If the question is about whether your character calculating the chances counts as cheating with the context of the story...well I'll tell you Vegas doesn't like it when you count cards, but it's not technically cheating and they can't refuse to pay you your winnings for it. They will, once they figure it out, politely ask you to leave and tell you that you are no longer allowed to gamble at their establishment and refuse you service which they are within their right to do.
If this were to be a less reputable establishment they might harm you for doing it, though they wouldn't be within their rights to do so (normally speaking) and there if they did this kind of thing I would presume they would do it to any winners (of high enough value) regardless of calculating probabilities or not.
Calculation and cheating are two different strategies for solving the drone race order - cheating is even listed after calculation, so there's no ambiguity. They aren't the same.
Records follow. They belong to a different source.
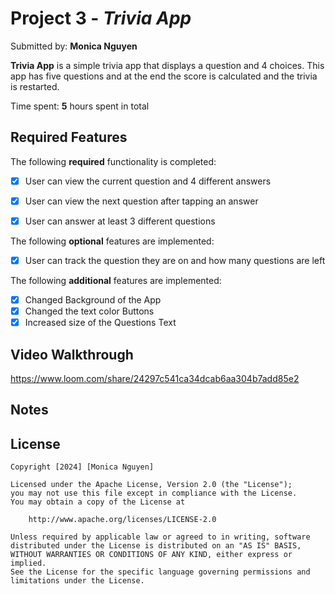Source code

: # Project 3 - *Trivia App*

Submitted by: **Monica Nguyen**

**Trivia App** is a simple trivia app that displays a question and 4 choices. This app has five questions and at the end the score is calculated and the trivia is restarted.

Time spent: **5** hours spent in total

## Required Features

The following **required** functionality is completed:

- [x] User can view the current question and 4 different answers
- [x] User can view the next question after tapping an answer
- [x] User can answer at least 3 different questions


The following **optional** features are implemented:

- [x] User can track the question they are on and how many questions are left

The following **additional** features are implemented:

- [x] Changed Background of the App
- [x] Changed the text color Buttons
- [x] Increased size of the Questions Text

## Video Walkthrough
https://www.loom.com/share/24297c541ca34dcab6aa304b7add85e2

## Notes

## License

    Copyright [2024] [Monica Nguyen]

    Licensed under the Apache License, Version 2.0 (the "License");
    you may not use this file except in compliance with the License.
    You may obtain a copy of the License at

        http://www.apache.org/licenses/LICENSE-2.0

    Unless required by applicable law or agreed to in writing, software
    distributed under the License is distributed on an "AS IS" BASIS,
    WITHOUT WARRANTIES OR CONDITIONS OF ANY KIND, either express or implied.
    See the License for the specific language governing permissions and
    limitations under the License.
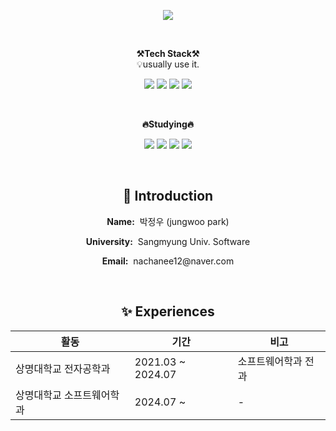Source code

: <p align = "center">
<img src="https://capsule-render.vercel.app/api?type=waving&color=auto&height=300&section=header&text=Hello!&fontSize=70" />
</p>
<br>

<p align="center">
    <Strong>⚒️Tech Stack⚒️</Strong><br>
    💡usually use it.
</p>

<p align="center" display="inline-block">
<img src="https://img.shields.io/badge/C-A8B9CC?style=flat-square&logo=C&logoColor=white"/>
   <img src="https://img.shields.io/badge/GitHub-181717?style=flat-square&logo=GitHub&logoColor=white"/>
<img src="https://img.shields.io/badge/java-007396?style=flat-square&logo=java&logoColor=white"/>
<img src="https://img.shields.io/badge/Python-3776AB?style=flat-square&logo=Python&logoColor=white"/>
</p>
<br>
<p align="center">
    <Strong>🔥Studying🔥</Strong><br>
</p>
<p align="center" display="inline-block">
<img src="https://img.shields.io/badge/Spring-6DB33F?style=flat-square&logo=Spring&logoColor=white"/>
<img src="https://img.shields.io/badge/React-61DAFB?style=flat-square&logo=React&logoColor=black"/>
<img src="https://img.shields.io/badge/MySQL-4479A1?style=flat-square&logo=MySQL&logoColor=white"/>
<img src="https://img.shields.io/badge/JavaScript-F7DF1E?style=flat-square&logo=javascript&logoColor=black"/>
</p>
<br>
<div align="center">

<h2>👋 Introduction</h2>
<p><b>Name:</b>&nbsp;&nbsp;박정우 (jungwoo park)</p>
<p><b>University:</b>&nbsp;&nbsp;Sangmyung Univ. Software</p>
<p><b>Email:</b>&nbsp;&nbsp;nachanee12@naver.com</p>
<br>
<h2>✨ Experiences</h2>

<table>
  <thead>
    <tr>
      <th>활동</th>
      <th>기간</th>
      <th>비고</th>
    </tr>
  </thead>
  <tbody>
    <tr>
      <td>상명대학교 전자공학과</td>
      <td>2021.03 ~ 2024.07</td>
      <td>소프트웨어학과 전과</td>
    </tr>
    <tr>
      <td>상명대학교 소프트웨어학과</td>
      <td>2024.07 ~</td>
      <td>-</td>
    </tr>
  </tbody>
</table>

</div>
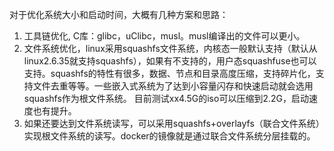 对于优化系统大小和启动时间，大概有几种方案和思路：
1. 工具链优化, C库：glibc，uClibc，musl。musl编译出的文件可以更小。
2. 文件系统优化，linux采用squashfs文件系统，内核态一般默认支持（默认从linux2.6.35就支持squashfs），如果有不支持的，用户态squashfuse也可以支持。squashfs的特性有很多，数据、节点和目录高度压缩，支持碎片化，支持文件去重等等。一些嵌入式系统为了达到小容量闪存和快速启动就会选用squashfs作为根文件系统。
目前测试xx4.5G的iso可以压缩到2.2G，启动速度也有提升。
3. 如果还要达到文件系统读写，可以采用squashfs+overlayfs（联合文件系统）实现根文件系统的读写。docker的镜像就是通过联合文件系统分层挂载的。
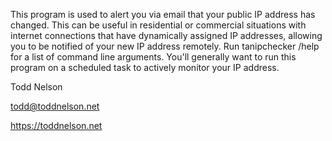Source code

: This program is used to alert you via email that your public IP address has changed.  This can be useful in residential or commercial situations with internet connections that have dynamically assigned IP addresses, allowing you to be notified of your new IP address remotely.  Run tanipchecker /help for a list of command line arguments.  You'll generally want to run this program on a scheduled task to actively monitor your IP address.

Todd Nelson

todd@toddnelson.net

https://toddnelson.net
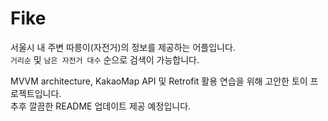 # Fike
서울시 내 주변 따릉이(자전거)의 정보를 제공하는 어플입니다.  
`거리순` 및 `남은 자전거 대수` 순으로 검색이 가능합니다.

MVVM architecture, KakaoMap API 및 Retrofit 활용 연습을 위해 고안한 토이 프로젝트입니다.  
추후 깔끔한 README 업데이트 제공 예정입니다.
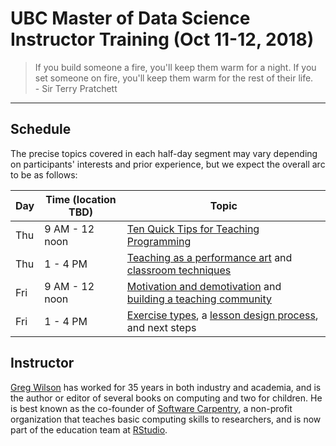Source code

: # UBC Master of Data Science<br/>Instructor Training (Oct 11-12, 2018)

<blockquote>
If you build someone a fire, you'll keep them warm for a night.
If you set someone on fire, you'll keep them warm for the rest of their life.
<br/>
- Sir Terry Pratchett
</blockquote>

<p> 
  
---

## Schedule

The precise topics covered in each half-day segment may vary depending on participants' interests and prior experience, but we expect the overall arc to be as follows:

| Day | Time (location TBD) | Topic | 
|-----|------|-------|
| Thu | 9 AM - 12 noon   | [Ten Quick Tips for Teaching Programming](https://journals.plos.org/ploscompbiol/article?id=10.1371/journal.pcbi.1006023) |
| Thu | 1 - 4 PM   | [Teaching as a performance art](http://teachtogether.tech/en/performance/) and [classroom techniques](http://teachtogether.tech/en/classroom/)  |
| Fri | 9 AM - 12 noon   | [Motivation and demotivation](http://teachtogether.tech/en/motivation/) and [building a teaching community](http://teachtogether.tech/en/community/) |
| Fri | 1 - 4 PM   | [Exercise types](http://teachtogether.tech/en/exercises/), a [lesson design process](http://teachtogether.tech/en/process/), and next steps |

## Instructor

[Greg Wilson](http://third-bit.com) has worked for 35 years in both industry and academia, and is the author or editor of several books on computing and two for children. He is best known as the co-founder of [Software Carpentry](http://software-carpentry.org), a non-profit organization that teaches basic computing skills to researchers, and is now part of the education team at [RStudio](http://rstudio.com).
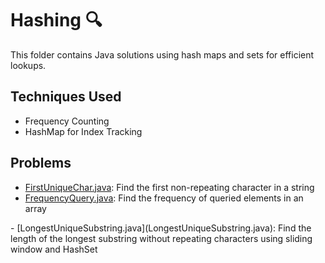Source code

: # Hashing 🔍

This folder contains Java solutions using hash maps and sets for efficient lookups.

## Techniques Used

* Frequency Counting
* HashMap for Index Tracking

## Problems

* [FirstUniqueChar.java](FirstUniqueChar.java): Find the first non-repeating character in a string
* [FrequencyQuery.java](FrequencyQuery.java): Find the frequency of queried elements in an array

\- \[LongestUniqueSubstring.java](LongestUniqueSubstring.java): Find the length of the longest substring without repeating characters using sliding window and HashSet



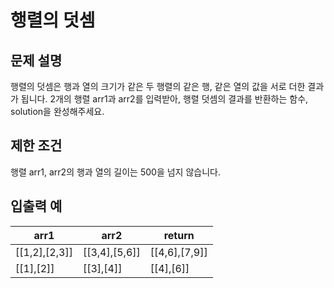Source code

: # 행렬의 덧셈


## 문제 설명

행렬의 덧셈은 행과 열의 크기가 같은 두 행렬의 같은 행, 같은 열의 값을 서로 더한 결과가 됩니다. 2개의 행렬 arr1과 arr2를 입력받아, 행렬 덧셈의 결과를 반환하는 함수, solution을 완성해주세요.


## 제한 조건

행렬 arr1, arr2의 행과 열의 길이는 500을 넘지 않습니다.


## 입출력 예

|arr1|	arr2|	return|
|-------------|--------------|---------------|
|[[1,2],[2,3]]|	[[3,4],[5,6]]|	[[4,6],[7,9]]|
|[[1],[2]]|	[[3],[4]]|	[[4],[6]]|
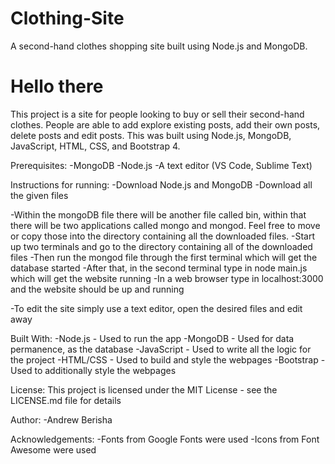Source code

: # Clothing-Site
A second-hand clothes shopping site built using Node.js and MongoDB.

<h1> Hello there </h1>This project is a site for people looking to buy or sell their second-hand clothes. 
People are able to add explore existing posts, add their own posts, delete posts and edit posts.
This was built using Node.js, MongoDB, JavaScript, HTML, CSS, and Bootstrap 4. 

Prerequisites:
-MongoDB
-Node.js
-A text editor (VS Code, Sublime Text)


Instructions for running:
-Download Node.js and MongoDB 
-Download all the given files 

-Within the mongoDB file there will be another file called bin, within that there will be two applications called mongo and mongod. Feel free to move or copy those into the directory containing all the downloaded files.
-Start up two terminals and go to the directory containing all of the downloaded files
-Then run the mongod file through the first terminal which will get the database started 
-After that, in the second terminal type in node main.js which will get the website running 
-In a web browser type in localhost:3000 and the website should be up and running 

-To edit the site simply use a text editor, open the desired files and edit away

Built With:
-Node.js - Used to run the app
-MongoDB - Used for data permanence, as the database
-JavaScript - Used to write all the logic for the project
-HTML/CSS - Used to build and style the webpages
-Bootstrap - Used to additionally style the webpages

License:
This project is licensed under the MIT License - see the LICENSE.md file for details

Author:
-Andrew Berisha 

Acknowledgements:
-Fonts from Google Fonts were used 
-Icons from Font Awesome were used
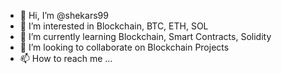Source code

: - 👋 Hi, I’m @shekars99
- 👀 I’m interested in Blockchain, BTC, ETH, SOL
- 🌱 I’m currently learning Blockchain, Smart Contracts, Solidity
- 💞️ I’m looking to collaborate on Blockchain Projects 
- 📫 How to reach me ...

<!---
shekars99/shekars99 is a ✨ special ✨ repository because its `README.md` (this file) appears on your GitHub profile.
You can click the Preview link to take a look at your changes.
--->
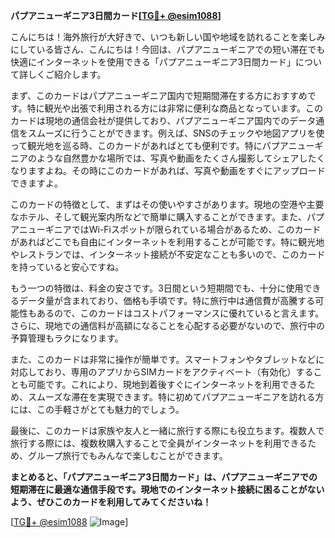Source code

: **パプアニューギニア3日間カード[[TG💪+ @esim1088](https://t.me/s/esim1088)]**

こんにちは！海外旅行が大好きで、いつも新しい国や地域を訪れることを楽しみにしている皆さん、こんにちは！今回は、パプアニューギニアでの短い滞在でも快適にインターネットを使用できる「パプアニューギニア3日間カード」について詳しくご紹介します。

まず、このカードはパプアニューギニア国内で短期間滞在する方におすすめです。特に観光や出張で利用される方には非常に便利な商品となっています。このカードは現地の通信会社が提供しており、パプアニューギニア国内でのデータ通信をスムーズに行うことができます。例えば、SNSのチェックや地図アプリを使って観光地を巡る時、このカードがあればとても便利です。特にパプアニューギニアのような自然豊かな場所では、写真や動画をたくさん撮影してシェアしたくなりますよね。その時にこのカードがあれば、写真や動画をすぐにアップロードできますよ。

このカードの特徴として、まずはその使いやすさがあります。現地の空港や主要なホテル、そして観光案内所などで簡単に購入することができます。また、パプアニューギニアではWi-Fiスポットが限られている場合があるため、このカードがあればどこでも自由にインターネットを利用することが可能です。特に観光地やレストランでは、インターネット接続が不安定なことも多いので、このカードを持っていると安心ですね。

もう一つの特徴は、料金の安さです。3日間という短期間でも、十分に使用できるデータ量が含まれており、価格も手頃です。特に旅行中は通信費が高騰する可能性もあるので、このカードはコストパフォーマンスに優れていると言えます。さらに、現地での通信料が高額になることを心配する必要がないので、旅行中の予算管理もラクになります。

また、このカードは非常に操作が簡単です。スマートフォンやタブレットなどに対応しており、専用のアプリからSIMカードをアクティベート（有効化）することも可能です。これにより、現地到着後すぐにインターネットを利用できるため、スムーズな滞在を実現できます。特に初めてパプアニューギニアを訪れる方には、この手軽さがとても魅力的でしょう。

最後に、このカードは家族や友人と一緒に旅行する際にも役立ちます。複数人で旅行する際には、複数枚購入することで全員がインターネットを利用できるため、グループ旅行でもみんなで楽しむことができます。

**まとめると、「パプアニューギニア3日間カード」は、パプアニューギニアでの短期滞在に最適な通信手段です。現地でのインターネット接続に困ることがないよう、ぜひこのカードを利用してみてくださいね！**

[[TG💪+ @esim1088](https://t.me/s/esim1088) ![Image](https://i.postimg.cc/Y0z9fWf4/image.png)]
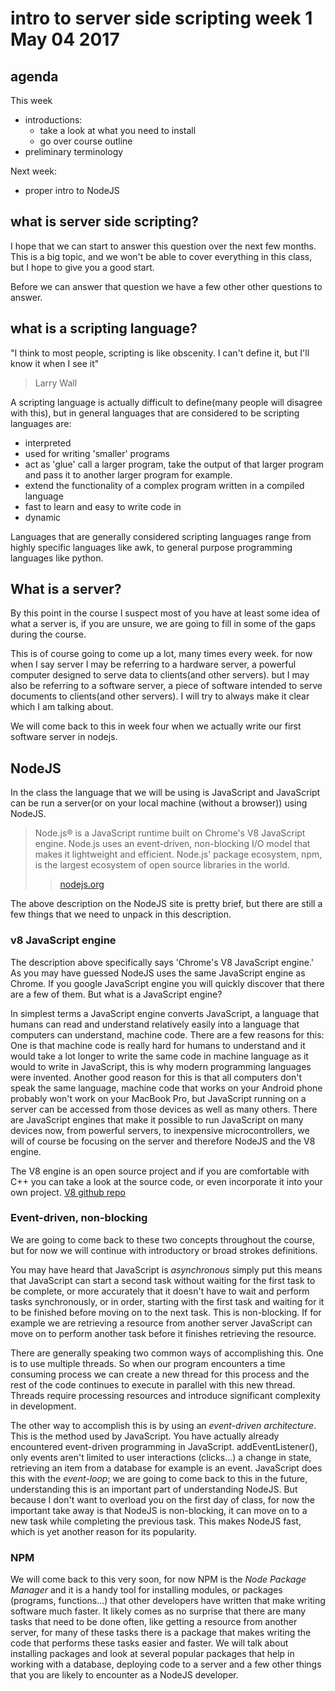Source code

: # intro to server side scripting week 1 May 04 2017

## agenda 
This week  
- introductions:
    - take a look at what you need to install
    - go over course outline
- preliminary terminology

Next week:
- proper intro to NodeJS

## what is server side scripting?

I hope that we can start to answer this question over the next few months. This
is a big topic, and we won't be able to cover everything in this class, but I
hope to give you a good start.

Before we can answer that question we have a few other other questions to
answer.

## what is a scripting language?

"I think to most people, scripting is like obscenity. I can't define it, but
I'll know it when I see it"
> Larry Wall

A scripting language is actually difficult to define(many people will disagree
with this), but in general languages that are considered to be scripting languages are:
- interpreted
- used for writing 'smaller' programs
- act as 'glue' call a larger program, take the output of that larger program
  and pass it to another larger program for example.
- extend the functionality of a complex program written in a compiled language
- fast to learn and easy to write code in
- dynamic

Languages that are generally considered scripting languages range from highly
specific languages like awk, to general purpose programming languages like
python.

## What is a server?

By this point in the course I suspect most of you have at least some idea of
what a server is, if you are unsure, we are going to fill in some of the gaps
during the course.

This is of course going to come up a lot, many times every week. for now
when I say server I may be referring to a hardware server, a powerful computer
designed to serve data to clients(and other servers). but I may also be
referring to a software server, a piece of software intended to serve documents
to clients(and other servers). I will try to always make it clear which I am
talking about.

We will come back to this in week four when we actually write our first software
server in nodejs.

## NodeJS

In the class the language that we will be using is JavaScript and JavaScript can
be run a server(or on your local machine (without a browser)) using NodeJS.

> Node.js® is a JavaScript runtime built on Chrome's V8 JavaScript engine. Node.js uses an event-driven, non-blocking I/O model that makes it lightweight and efficient. Node.js' package ecosystem, npm, is the largest ecosystem of open source libraries in the world.
>> [nodejs.org](https://nodejs.org/en/)

The above description on the NodeJS site is pretty brief, but there are still a few things that we need to unpack in this description.

### v8 JavaScript engine

The description above specifically says 'Chrome's V8 JavaScript engine.' As you
may have guessed NodeJS uses the same JavaScript engine as Chrome. If you google
JavaScript engine you will quickly discover that there are a few of them. But
what is a JavaScript engine?

In simplest terms a JavaScript engine converts JavaScript, a language that
humans can read and understand relatively easily into a language that computers
can understand, machine code. There are a few reasons for this: One is that
machine code is really hard for humans to understand and it would take a lot
longer to write the same code in machine language as it would to write in
JavaScript, this is why modern programming languages were invented. Another good
reason for this is that all computers don't speak the same language, machine
code that works on your Android phone probably won't work on your MacBook Pro,
but JavaScript running on a server can be accessed from those devices as well as
many others. There are JavaScript engines that make it possible to run
JavaScript on many devices now, from powerful servers, to inexpensive
microcontrollers, we will of course be focusing on the server and therefore
NodeJS and the V8 engine.

The V8 engine is an open source project and if you are comfortable with C++ you
can take a look at the source code, or even incorporate it into your own
project. [V8 github repo](https://github.com/v8/v8)

### Event-driven, non-blocking

We are going to come back to these two concepts throughout the course, but for
now we will continue with introductory or broad strokes definitions.

You may have heard that JavaScript is *asynchronous* simply put this means that
JavaScript can start a second task without waiting for the first task to be
complete, or more accurately that it doesn't have to wait and perform tasks
synchronously, or in order, starting with the first task and waiting for it to
be finished before moving on to the next task. This is non-blocking. If for example
we are retrieving a resource from another server JavaScript can move on
to perform another task before it finishes retrieving the resource.

There are generally speaking two common ways of accomplishing this. One is to
use multiple threads. So when our program encounters a time consuming process
we can create a new thread for this process and the rest of the code continues
to execute in parallel with this new thread. Threads require processing resources and introduce significant complexity in development.

The other way to accomplish this is by using an *event-driven architecture*.
This is the method used by JavaScript. You have actually already encountered
event-driven programming in JavaScript. addEventListener(), only events
aren't limited to user interactions (clicks...) a change in state, retrieving an
item from a database for example is an event. JavaScript does this with the
*event-loop*; we are going to come back to this in the future, understanding this
is an important part of understanding NodeJS. But because I don't want to
overload you on the first day of class, for now the important take away is that
NodeJS is non-blocking, it can move on to a new task while completing the
previous task. This makes NodeJS fast, which is yet another reason for its
popularity.

### NPM

We will come back to this very soon, for now NPM is the *Node Package Manager* and
it is a handy tool for installing modules, or packages (programs, functions...)
that other developers have written that make writing software much faster. It
likely comes as no surprise that there are many tasks that need to be done
often, like getting a resource from another server, for many of these tasks there is a package that makes
writing the code that performs these tasks easier and faster. We will talk about installing packages and
look at several popular packages that help in working with a database, deploying
code to a server and a few other things that you are likely to encounter as a
NodeJS developer.

>
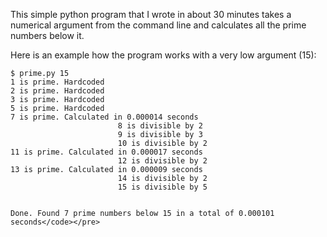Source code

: 
This simple python program that I wrote in about 30 minutes takes a numerical argument from the command line and calculates all the prime numbers below it.

Here is an example how the program works with a very low argument (15):

    $ prime.py 15
    1 is prime. Hardcoded
    2 is prime. Hardcoded
    3 is prime. Hardcoded
    5 is prime. Hardcoded
    7 is prime. Calculated in 0.000014 seconds
    						8 is divisible by 2
    						9 is divisible by 3
    						10 is divisible by 2
    11 is prime. Calculated in 0.000017 seconds
    						12 is divisible by 2
    13 is prime. Calculated in 0.000009 seconds
    						14 is divisible by 2
    						15 is divisible by 5
    						
    						
    Done. Found 7 prime numbers below 15 in a total of 0.000101 seconds</code></pre>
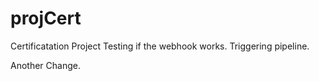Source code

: # projCert
Certificatation Project
Testing if the webhook works.
Triggering pipeline.


Another Change.

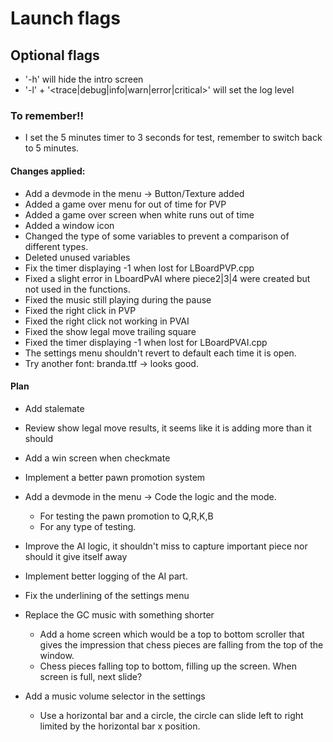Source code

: # Launch flags

## Optional flags
- '-h' will hide the intro screen
- '-l' + '<trace|debug|info|warn|error|critical>' will set the log level


### To remember!!

- I set the 5 minutes timer to 3 seconds for test, remember to switch back to 5 minutes.

#### Changes applied:

- Add a devmode in the menu -> Button/Texture added
- Added a game over menu for out of time for PVP
- Added a game over screen when white runs out of time 
- Added a window icon
- Changed the type of some variables to prevent a comparison of different types.
- Deleted unused variables
- Fix the timer displaying -1 when lost for LBoardPVP.cpp
- Fixed a slight error in LboardPvAI where piece2|3|4 were created but not used in the functions.
- Fixed the music still playing during the pause 
- Fixed the right click in PVP 
- Fixed the right click not working in PVAI
- Fixed the show legal move trailing square
- Fixed the timer displaying -1 when lost for LBoardPVAI.cpp
- The settings menu shouldn't revert to default each time it is open.
- Try another font: branda.ttf -> looks good.


#### Plan
- Add stalemate
- Review show legal move results, it seems like it is adding more than it should
- Add a win screen when checkmate
- Implement a better pawn promotion system
- Add a devmode in the menu ->  Code the logic and the mode.
	- For testing the pawn promotion to Q,R,K,B
	- For any type of testing.
- Improve the AI logic, it shouldn't miss to capture important piece nor should it give itself away
- Implement better logging of the AI part.
- Fix the underlining of the settings menu

- Replace the GC music with something shorter
	- Add a home screen which would be a top to bottom scroller that gives the impression that chess pieces are falling from the top of the window.
	- Chess pieces falling top to bottom, filling up the screen. When screen is full, next slide?

- Add a music volume selector in the settings
	- Use a horizontal bar and a circle, the circle can slide left to right limited by the horizontal bar x position.
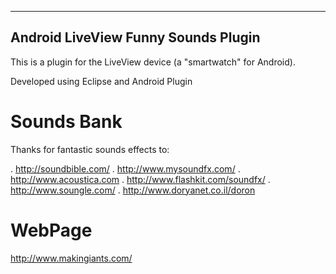 ------------------------------
Android LiveView Funny Sounds Plugin
------------------------------

This is a plugin for the LiveView device
(a "smartwatch" for Android).

Developed using Eclipse and Android Plugin


Sounds Bank
===========

Thanks for fantastic sounds effects to:

. http://soundbible.com/
. http://www.mysoundfx.com/
. http://www.acoustica.com
. http://www.flashkit.com/soundfx/
. http://www.soungle.com/
. http://www.doryanet.co.il/doron



WebPage
===========
http://www.makingiants.com/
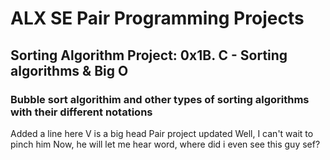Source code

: # ALX SE Pair Programming Projects
## Sorting Algorithm Project: 0x1B. C - Sorting algorithms & Big O
### Bubble sort algorithim and other types of sorting algorithms with their different notations
Added a line here
V is a big head
Pair project updated
Well, I can't wait to pinch him
Now, he will let me hear word, where did i even see this guy sef?
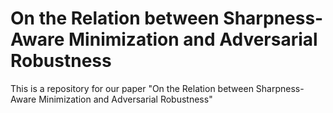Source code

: # On the Relation between Sharpness-Aware Minimization and Adversarial Robustness
This is a repository for our paper "On the Relation between Sharpness-Aware Minimization and Adversarial Robustness"
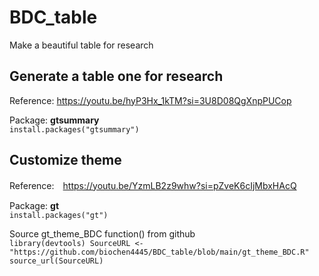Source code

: # BDC_table
Make a beautiful table for research

## Generate a table one for research
Reference: https://youtu.be/hyP3Hx_1kTM?si=3U8D08QgXnpPUCop  

Package: **gtsummary**  
`install.packages("gtsummary")`  

## Customize theme
Reference:　https://youtu.be/YzmLB2z9whw?si=pZveK6cIjMbxHAcQ  

Package: **gt**  
`install.packages("gt")`

Source gt_theme_BDC function() from github   
`library(devtools) SourceURL <- "https://github.com/biochen4445/BDC_table/blob/main/gt_theme_BDC.R"  source_url(SourceURL)`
Calculation is just doing what technical analysts do on stock prices - trying to find patterns on perhaps not perfectly random walk data (the drone race data is not perfectly random). It's not cheating, it's not insider trading, it's just analysis.
What's probably confusing you is that one listed method of cheating (there are others in this scenario) is trying to access other player's calculations via sneaking a look or directly hacking their datapads. That's cheating because you're stealing their work, but they aren't cheating by doing their own calculations and you aren't by doing yours.